Multiple Sequence Alignment to HMM

[1]:
import pyhmmer
pyhmmer.__version__
[1]:
'0.3.0'
[2]:
alphabet = pyhmmer.easel.Alphabet.amino()

Loading the alignment

A new HMM can be built from a single sequence, or from a multiple sequence alignment.

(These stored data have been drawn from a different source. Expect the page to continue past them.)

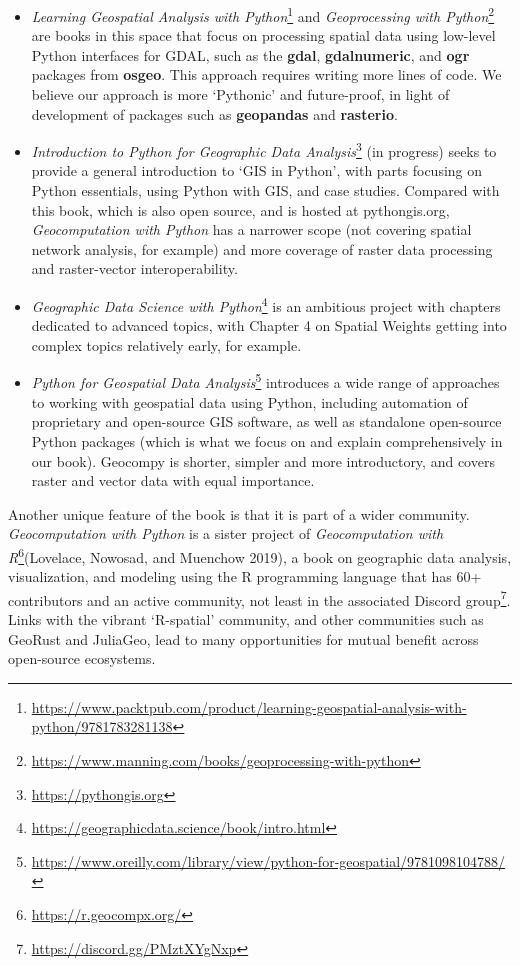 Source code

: \documentclass[
  letterpaper,
]{krantz}
\providecommand{\tightlist}{%
  \setlength{\itemsep}{0pt}\setlength{\parskip}{0pt}}\usepackage{longtable,booktabs,array}
\begin{document}
\begin{itemize}
\tightlist
\item
  \emph{Learning Geospatial Analysis with Python}\footnote{\url{https://www.packtpub.com/product/learning-geospatial-analysis-with-python/9781783281138}}
  and \emph{Geoprocessing with Python}\footnote{\url{https://www.manning.com/books/geoprocessing-with-python}}
  are books in this space that focus on processing spatial data using
  low-level Python interfaces for GDAL, such as the \textbf{gdal},
  \textbf{gdalnumeric}, and \textbf{ogr} packages from \textbf{osgeo}.
  This approach requires writing more lines of code. We believe our
  approach is more `Pythonic' and future-proof, in light of development
  of packages such as \textbf{geopandas} and \textbf{rasterio}.
\item
  \emph{Introduction to Python for Geographic Data Analysis}\footnote{\url{https://pythongis.org}}
  (in progress) seeks to provide a general introduction to `GIS in
  Python', with parts focusing on Python essentials, using Python with
  GIS, and case studies. Compared with this book, which is also open
  source, and is hosted at pythongis.org, \emph{Geocomputation with
  Python} has a narrower scope (not covering spatial network analysis,
  for example) and more coverage of raster data processing and
  raster-vector interoperability.
\item
  \emph{Geographic Data Science with Python}\footnote{\url{https://geographicdata.science/book/intro.html}}
  is an ambitious project with chapters dedicated to advanced topics,
  with Chapter 4 on Spatial Weights getting into complex topics
  relatively early, for example.
\item
  \emph{Python for Geospatial Data Analysis}\footnote{\url{https://www.oreilly.com/library/view/python-for-geospatial/9781098104788/}}
  introduces a wide range of approaches to working with geospatial data
  using Python, including automation of proprietary and open-source GIS
  software, as well as standalone open-source Python packages (which is
  what we focus on and explain comprehensively in our book). Geocompy is
  shorter, simpler and more introductory, and covers raster and vector
  data with equal importance.
\end{itemize}

Another unique feature of the book is that it is part of a wider
community. \emph{Geocomputation with Python} is a sister project of
\emph{Geocomputation with R}\footnote{\url{https://r.geocompx.org/}}(Lovelace,
Nowosad, and Muenchow 2019), a book on geographic data analysis,
visualization, and modeling using the R programming language that has
60+ contributors and an active community, not least in the associated
Discord group\footnote{\url{https://discord.gg/PMztXYgNxp}}. Links with
the vibrant `R-spatial' community, and other communities such as GeoRust
and JuliaGeo, lead to many opportunities for mutual benefit across
open-source ecosystems.
\end{document}
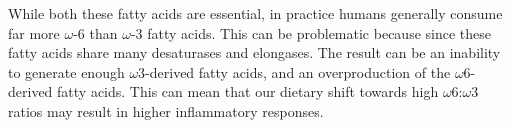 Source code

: \documentclass{tufte-handout}
\begin{document}
  While both these fatty acids are essential, in practice humans generally consume far more $\omega$-6  than $\omega$-3 fatty acids.  This can be problematic because since these fatty acids share many desaturases and elongases.  The result can be an inability to generate enough $\omega$3-derived fatty acids, and an overproduction of the $\omega$6-derived fatty acids.  This can mean that our dietary shift towards high $\omega$6:$\omega$3 ratios may result in higher inflammatory responses.



\end{document}
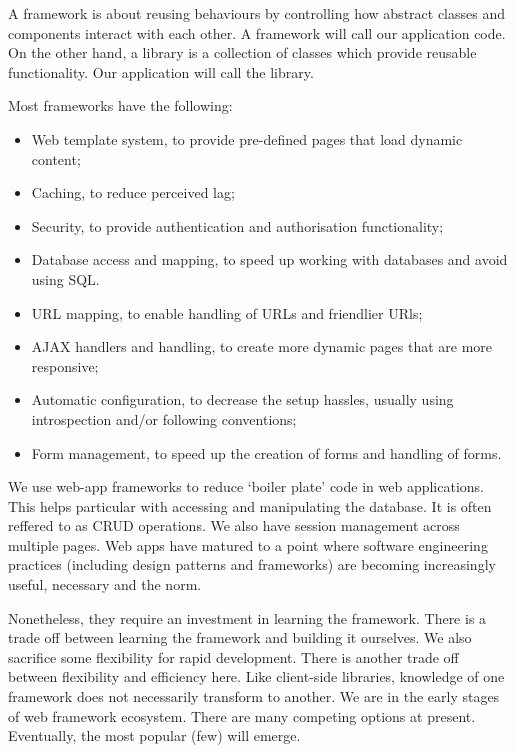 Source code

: \documentclass[a4paper, openany]{memoir}
\begin{document}
\noindent A framework is about reusing behaviours by controlling how abstract classes and components interact with each other. A framework will call our application code. On the other hand, a library is a collection of classes which provide reusable functionality. Our application will call the library.

\noindent Most frameworks have the following:
\begin{itemize}
    \item Web template system, to provide pre-defined pages that load dynamic content;
    \item Caching, to reduce perceived lag;
    \item Security, to provide authentication and authorisation functionality;
    \item Database access and mapping, to speed up working with databases and avoid using SQL.
    \item URL mapping, to enable handling of URLs and friendlier URls;
    \item AJAX handlers and handling, to create more dynamic pages that are more responsive;
    \item Automatic configuration, to decrease the setup hassles, usually using introspection and/or following conventions;
    \item Form management, to speed up the creation of forms and handling of forms.
\end{itemize}
We use web-app frameworks to reduce `boiler plate' code in web applications. This helps particular with accessing and manipulating the database. It is often reffered to as CRUD operations. We also have session management across multiple pages. Web apps have matured to a point where software engineering practices (including design patterns and frameworks) are becoming increasingly useful, necessary and the norm.

\noindent Nonetheless, they require an investment in learning the framework. There is a trade off between learning the framework and building it ourselves. We also sacrifice some flexibility for rapid development. There is another trade off between flexibility and efficiency here. Like client-side libraries, knowledge of one framework does not necessarily transform to another. We are in the early stages of web framework ecosystem. There are many competing options at present. Eventually, the most popular (few) will emerge.
\end{document}
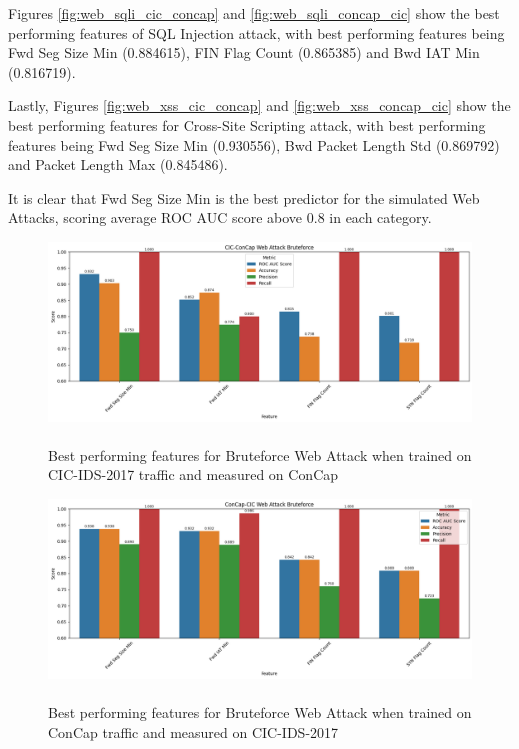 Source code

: Figures \ref{fig:web_sqli_cic_concap} and \ref{fig:web_sqli_concap_cic} show the best performing features of SQL Injection attack, with best performing features being Fwd Seg Size Min (0.884615), FIN Flag Count (0.865385) and Bwd IAT Min (0.816719). 

Lastly, Figures \ref{fig:web_xss_cic_concap} and \ref{fig:web_xss_concap_cic} show the best performing features for Cross-Site Scripting attack, with best performing features being Fwd Seg Size Min (0.930556), Bwd Packet Length Std (0.869792) and Packet Length Max (0.845486).

It is clear that Fwd Seg Size Min is the best predictor for the simulated Web Attacks, scoring average ROC AUC score above 0.8 in each category. 

\begin{figure}
	\centering
	\includegraphics[width=1.2\linewidth]{images/web_bruteforce_cic_concap}
	\caption{\\Best performing features for Bruteforce Web Attack when trained on CIC-IDS-2017 traffic and measured on ConCap}
	\label{fig:web_bruteforce_cic_concap}
\end{figure}
\begin{figure}
	\centering
	\includegraphics[width=1.2\linewidth]{images/web_bruteforce_concap_cic}
	\caption{\\Best performing features for Bruteforce Web Attack when trained on ConCap traffic and measured on CIC-IDS-2017}
	\label{fig:web_bruteforce_concap_cic}
\end{figure}

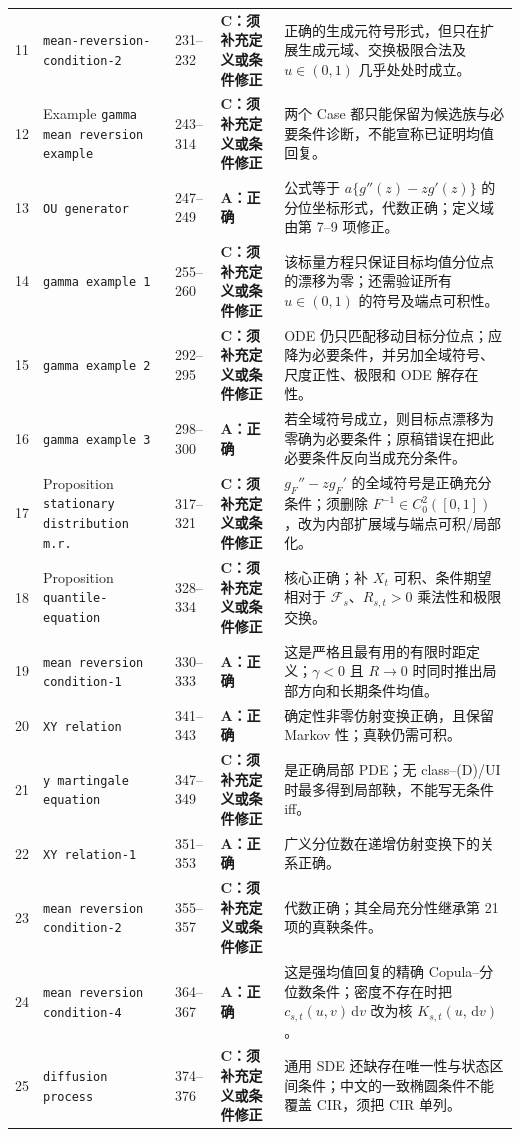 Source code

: \documentclass[UTF8,11pt]{ctexart}
\newcommand{\dd}{\,\mathrm d}
\newcommand{\Acat}{\textcolor{green!45!black}{\textbf{A：正确}}}
\newcommand{\Ccat}{\textcolor{orange!80!black}{\textbf{C：须补充定义或条件修正}}}
\begin{document}
\begin{longtable}{p{}p{}p{}p{}p{}}
11 & \texttt{mean-reversion-\allowbreak condition-2} & 231--232 & \Ccat & 正确的生成元符号形式，但只在扩展生成元域、交换极限合法及 $u\in(0,1)$ 几乎处处时成立。\\
12 & Example \texttt{gamma mean reversion example} & 243--314 & \Ccat & 两个 Case 都只能保留为候选族与必要条件诊断，不能宣称已证明均值回复。\\
13 & \texttt{OU generator} & 247--249 & \Acat & 公式等于 $a\{g''(z)-zg'(z)\}$ 的分位坐标形式，代数正确；定义域由第 7--9 项修正。\\
14 & \texttt{gamma example 1} & 255--260 & \Ccat & 该标量方程只保证目标均值分位点的漂移为零；还需验证所有 $u\in(0,1)$ 的符号及端点可积性。\\
15 & \texttt{gamma example 2} & 292--295 & \Ccat & ODE 仍只匹配移动目标分位点；应降为必要条件，并另加全域符号、尺度正性、极限和 ODE 解存在性。\\
16 & \texttt{gamma example 3} & 298--300 & \Acat & 若全域符号成立，则目标点漂移为零确为必要条件；原稿错误在把此必要条件反向当成充分条件。\\
17 & Proposition \texttt{stationary distribution m.r.} & 317--321 & \Ccat & $g_F''-zg_F'$ 的全域符号是正确充分条件；须删除 $F^{-1}\in C_0^2([0,1])$，改为内部扩展域与端点可积/局部化。\\
18 & Proposition \texttt{quantile-equation} & 328--334 & \Ccat & 核心正确；补 $X_t$ 可积、条件期望相对于 $\mathcal F_s$、$R_{s,t}>0$ 乘法性和极限交换。\\
19 & \texttt{mean reversion condition-1} & 330--333 & \Acat & 这是严格且最有用的有限时距定义；$\gamma<0$ 且 $R\to0$ 时同时推出局部方向和长期条件均值。\\
20 & \texttt{XY relation} & 341--343 & \Acat & 确定性非零仿射变换正确，且保留 Markov 性；真鞅仍需可积。\\
21 & \texttt{y martingale equation} & 347--349 & \Ccat & 是正确局部 PDE；无 class--(D)/UI 时最多得到局部鞅，不能写无条件 iff。\\
22 & \texttt{XY relation-1} & 351--353 & \Acat & 广义分位数在递增仿射变换下的关系正确。\\
23 & \texttt{mean reversion \allowbreak condition-2} & 355--357 & \Ccat & 代数正确；其全局充分性继承第 21 项的真鞅条件。\\
24 & \texttt{mean reversion \allowbreak condition-4} & 364--367 & \Acat & 这是强均值回复的精确 Copula--分位数条件；密度不存在时把 $c_{s,t}(u,v)\dd v$ 改为核 $K_{s,t}(u,\dd v)$。\\
25 & \texttt{diffusion process} & 374--376 & \Ccat & 通用 SDE 还缺存在唯一性与状态区间条件；中文的一致椭圆条件不能覆盖 CIR，须把 CIR 单列。\\

\end{longtable}
\end{document}

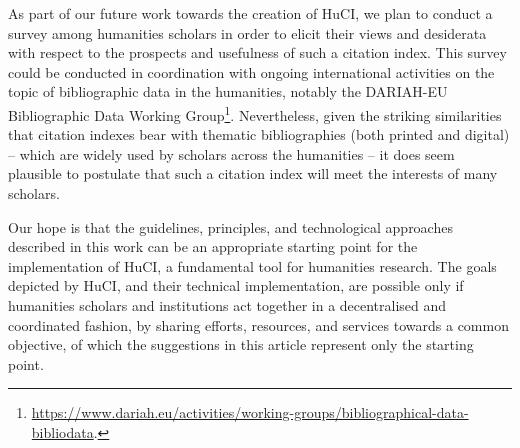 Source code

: As part of our future work towards the creation of HuCI, we plan to conduct a survey among humanities scholars in order to elicit their views and desiderata with respect to the prospects and usefulness of such a citation index. This survey could be conducted in coordination with ongoing international activities on the topic of bibliographic data in the humanities, notably the DARIAH-EU Bibliographic Data Working Group\footnote{\url{https://www.dariah.eu/activities/working-groups/bibliographical-data-bibliodata}.}. Nevertheless, given the striking similarities that citation indexes bear with thematic bibliographies (both printed and digital) -- which are widely used by scholars across the humanities -- it does seem plausible to postulate that such a citation index will meet the interests of many scholars.

Our hope is that the guidelines, principles, and technological approaches described in this work can be an appropriate starting point for the implementation of HuCI, a fundamental tool for humanities research. The goals depicted by HuCI, and their technical implementation, are possible only if humanities scholars and institutions act together in a decentralised and coordinated fashion, by sharing efforts, resources, and services towards a common objective, of which the suggestions in this article represent only the starting point. 
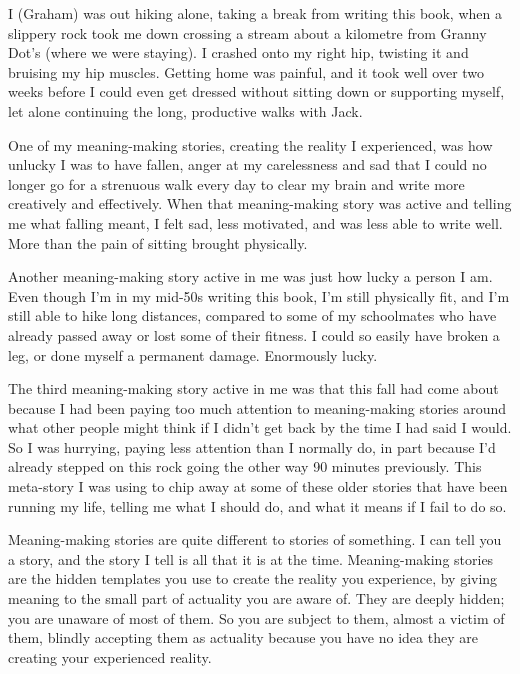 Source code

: \begin{longstoryblock}
I (Graham) was out hiking alone, taking a break from writing this book, when a slippery rock took me down crossing a stream about a kilometre from Granny Dot’s (where we were staying). I crashed onto my right hip, twisting it and bruising my hip muscles. Getting home was painful, and it took well over two weeks before I could even get dressed without sitting down or supporting myself, let alone continuing the long, productive walks with Jack.


One of my meaning-making stories, creating the reality I experienced, was how unlucky I was to have fallen, anger at my carelessness and sad that I could no longer go for a strenuous walk every day to clear my brain and write more creatively and effectively. When that meaning-making story was active and telling me what falling meant, I felt sad, less motivated, and was less able to write well. More than the pain of sitting brought physically.


Another meaning-making story active in me was just how lucky a person I am. Even though I'm in my mid-50s writing this book, I'm still physically fit, and I'm still able to hike long distances, compared to some of my schoolmates who have already passed away or lost some of their fitness. I could so easily have broken a leg, or done myself a permanent damage. Enormously lucky.


The third meaning-making story active in me was that this fall had come about because I had been paying too much attention to meaning-making stories around what other people might think if I didn't get back by the time I had said I would. So I was hurrying, paying less attention than I normally do, in part because I'd already stepped on this rock going the other way 90 minutes previously. This meta-story I was using to chip away at some of these older stories that have been running my life, telling me what I should do, and what it means if I fail to do so.
\end{longstoryblock}


Meaning-making stories are quite different to stories of something. I can tell you a story, and the story I tell is all that it is at the time. Meaning-making stories are the hidden templates you use to create the reality you experience, by giving meaning to the small part of actuality you are aware of. They are deeply hidden; you are unaware of most of them. So you are subject to them, almost a victim of them, blindly accepting them as actuality because you have no idea they are creating your experienced reality.


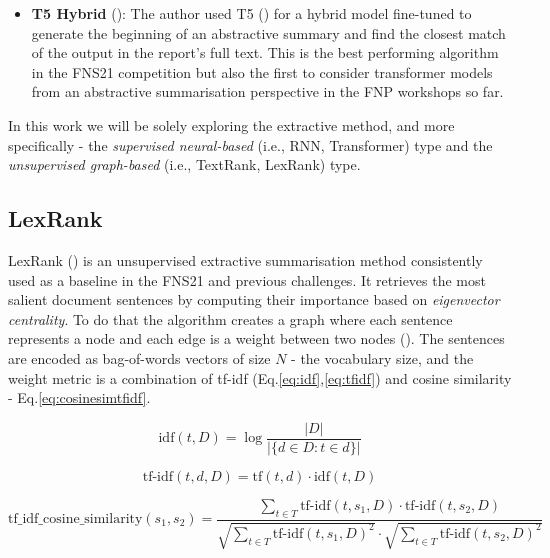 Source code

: \begin{itemize}
    \item \textbf{T5 Hybrid} (\cite{orzhenovskii-2021-t5}): The author used T5 (\cite{rayson2019t5}) for a hybrid model fine-tuned to generate the beginning of an abstractive summary and find the closest match of the output in the report’s full text.
    This is the best performing algorithm in the FNS21 competition but also the first to consider transformer models from an abstractive summarisation perspective in the FNP workshops so far.

\end{itemize}

In this work we will be solely exploring the extractive method, and more specifically - the \emph{supervised neural-based} (i.e., RNN, Transformer) type and the \emph{unsupervised graph-based} (i.e., TextRank, LexRank) type.


\subsection{LexRank}\label{subsec:lexrank}
LexRank (\cite{Erkan2004LexRankGC}) is an unsupervised extractive summarisation method consistently used as a baseline in the FNS21 and previous challenges.
It retrieves the most salient document sentences by computing their importance based on \emph{eigenvector centrality}.
To do that the algorithm creates a graph where each sentence represents a node and each edge is a weight between two nodes (\cite{Shearing2020AutomatedTS}).
The sentences are encoded as bag-of-words vectors of size $N$ - the vocabulary size, and the weight metric is a combination of tf-idf (Eq.\ref{eq:idf},\ref{eq:tfidf}) and cosine similarity - Eq.\ref{eq:cosinesimtfidf}.

\begin{equation}
    \text{idf}(t, D) = \log \frac{|D|}{|\{d \in D : t \in d\}|} \label{eq:idf}
\end{equation}

\begin{equation}
    \text{tf-idf}(t, d, D) = \text{tf}(t, d) \cdot \text{idf}(t, D)
    \label{eq:tfidf}
\end{equation}

\begin{equation}
    \text{tf\_idf\_cosine\_similarity}(s_1, s_2) = \frac{\sum_{t \in T} \text{tf-idf}(t, s_1, D) \cdot \text{tf-idf}(t, s_2, D)}{ \sqrt{\sum_{t \in T} \text{tf-idf}(t, s_1, D)^2} \cdot \sqrt{\sum_{t \in T} \text{tf-idf}(t, s_2, D)^2}}
    \label{eq:cosinesimtfidf}
\end{equation}

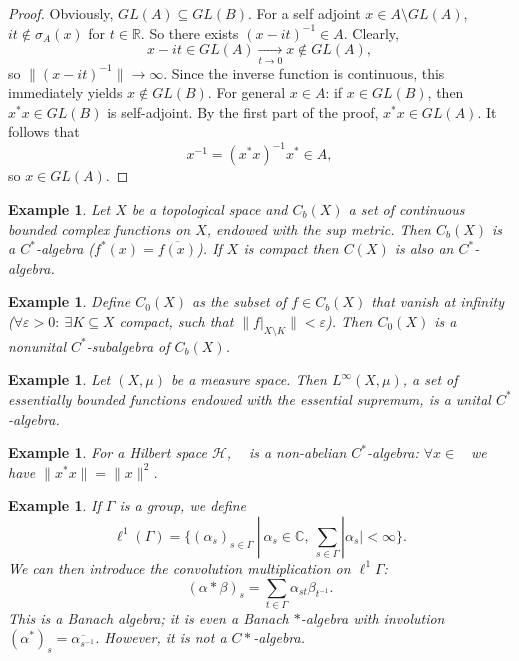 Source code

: \documentclass[10pt, a4paper]{article}
\newtheorem{example}[thm]{Example}
\newenvironment{noticeC}{%
  \tcolorbox[%
  notitle,
  empty,
  enhanced,  %
  breakable,
  coltext=black, 
  fontupper=\rmfamily,
  noparskip,
  sharp corners,
  boxrule=-1pt,  %
  frame hidden,
  left=7pt,  %
  right=7pt,
  top=5pt,
  bottom=5pt,
  before skip=2.5ex plus 2pt,
  after skip=2.5ex plus 2pt,
  overlay unbroken and last={%
  },
  ]}
{\endtcolorbox}
\newenvironment{myproof}%
  {\begin{noticeC}\begin{proof}}%
  {\end{proof}\end{noticeC}}
\newcommand{\R}{\mathbb {R}}
\newcommand{\C}{\mathbb {C}}
\DeclareMathOperator{\bh}{\mathcal{B} (\mathcal{H})}
\begin{document}
\begin{myproof}
  Obviously, $GL (A) \subseteq GL(B)$. For a self adjoint $x \in A \setminus GL(A)$,
  $it \notin \sigma_A (x)$ for $t \in \R$. So there exists $(x - it)^{-1} \in A$.
  Clearly, $$x - it \in GL(A) \xrightarrow[t \to 0]{} x \notin GL(A),$$
  so $\| (x - it)^{-1}\| \to \infty$. Since the inverse function is continuous,
  this immediately yields $x \notin GL (B)$.
  For general $x \in A$: if $x \in GL(B)$, then $x^* x \in GL(B)$ 
  is self-adjoint. By the first part of the proof, $x^* x \in GL(A)$.
  It follows that 
  \begin{equation*}
    x^{-1} = (x^* x)^{-1} x^* \in A,
  \end{equation*}
  so $x \in GL(A)$.
\end{myproof}

\begin{example}
  Let $X$ be a topological space and $C_b (X)$ a set of continuous bounded complex functions on $X$,
  endowed with the sup metric. Then $C_b (X)$ is a $C^*$-algebra ($f^*(x) = \overline{f(x)}$).
  If $X$ is compact then $C(X)$ is also an $C^*$-algebra.
\end{example}

\begin{example}
  Define $C_0 (X)$ as the subset of $f \in C_b (X)$
  that vanish at infinity ($\forall \varepsilon > 0:\ \exists K \subseteq X$ compact, such that $\|f\big|_{X \setminus K}\| < \varepsilon$).
  Then $C_0 (X)$ is a nonunital $C^*$-subalgebra of $C_b (X)$. 
\end{example}

\begin{example}
  Let $(X, \mu)$ be a measure space.
  Then $L^\infty (X, \mu)$, a set of essentially bounded functions endowed with the essential supremum, is a unital $C^*$-algebra.
\end{example}

\begin{example}
  For a Hilbert space $\mathcal{H}$, $\bh$ is a non-abelian $C^*$-algebra:
  $\forall x \in \bh$ we have $\| x^* x\| = \|x\|^2$.
\end{example}

\begin{example}
  If $\Gamma$ is a group, we define 
  $$\ell^1 (\Gamma) = \{(\alpha_s)_{s \in \Gamma}\ |\ \alpha_s \in \C,\ \sum_{s \in \Gamma} |\alpha_s| < \infty\}.$$
  We can then introduce the convolution multiplication on $\ell^1 \Gamma$:
  $$(\alpha * \beta)_s = \sum_{t \in \Gamma} \alpha_{st} \beta_{t^{-1}}.$$
  This is a Banach algebra; it is even a Banach $*$-algebra with involution 
  $(\alpha^*)_s = \overline{\alpha_{s^{-1}}}$. However, it is not a $ C*$-algebra.
\end{example}
\end{document}
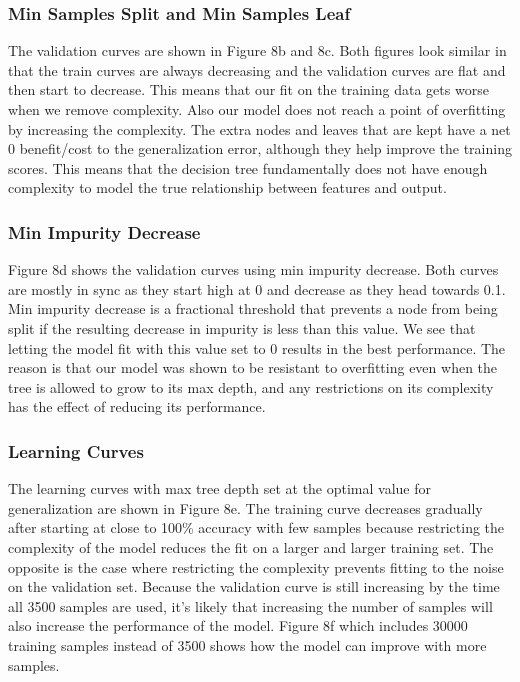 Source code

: \documentclass{article}
\begin{document}
\subsubsection*{Min Samples Split and Min Samples Leaf}
The validation curves are shown in Figure 8b and 8c. Both figures look similar in that the train curves are always decreasing and the validation curves are flat and then start to decrease. This means that our fit on the training data gets worse when we remove complexity. Also our model does not reach a point of overfitting by increasing the complexity. The extra nodes and leaves that are kept have a net 0 benefit/cost to the generalization error, although they help improve the training scores. This means that the decision tree fundamentally does not have enough complexity to model the true relationship between features and output. 

\subsubsection*{Min Impurity Decrease}
Figure 8d shows the validation curves using min impurity decrease. Both curves are mostly in sync as they start high at 0 and decrease as they head towards 0.1. Min impurity decrease is a fractional threshold that prevents a node from being split if the resulting decrease in impurity is less than this value. We see that letting the model fit with this value set to 0 results in the best performance. The reason is that our model was shown to be resistant to overfitting even when the tree is allowed to grow to its max depth, and any restrictions on its complexity has the effect of reducing its performance. 

\subsubsection*{Learning Curves}
The learning curves with max tree depth set at the optimal value for generalization are shown in Figure 8e. The training curve decreases gradually after starting at close to 100\% accuracy with few samples because restricting the complexity of the model reduces the fit on a larger and larger training set. The opposite is the case where restricting the complexity prevents fitting to the noise on the validation set. Because the validation curve is still increasing by the time all 3500 samples are used, it's likely that increasing the number of samples will also increase the performance of the model. Figure 8f which includes 30000 training samples instead of 3500 shows how the model can improve with more samples.
\end{document}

Let’s load an alignment in digital mode so that we can build our HMM:

[3]:
with pyhmmer.easel.MSAFile("data/msa/LuxC.sto") as msa_file:
    msa_file.set_digital(alphabet)
    msa = next(msa_file)

Note

In this example, we load a multiple sequence alignment from a file, but if your program produces alignment and you wish to produce an HMM out of them, you can instantiate a DigitalMSA object yourself, e.g.:

seq1 = pyhmmer.easel.TextSequence(name="seq1", sequence="WVPKQDFT")
seq2 = pyhmmer.easel.TextSequence(name="seq2", sequence="WL--PQGE")
msa  = pyhmmer.easel.DigitalMSA(name="msa", sequences=[seq1, seq2])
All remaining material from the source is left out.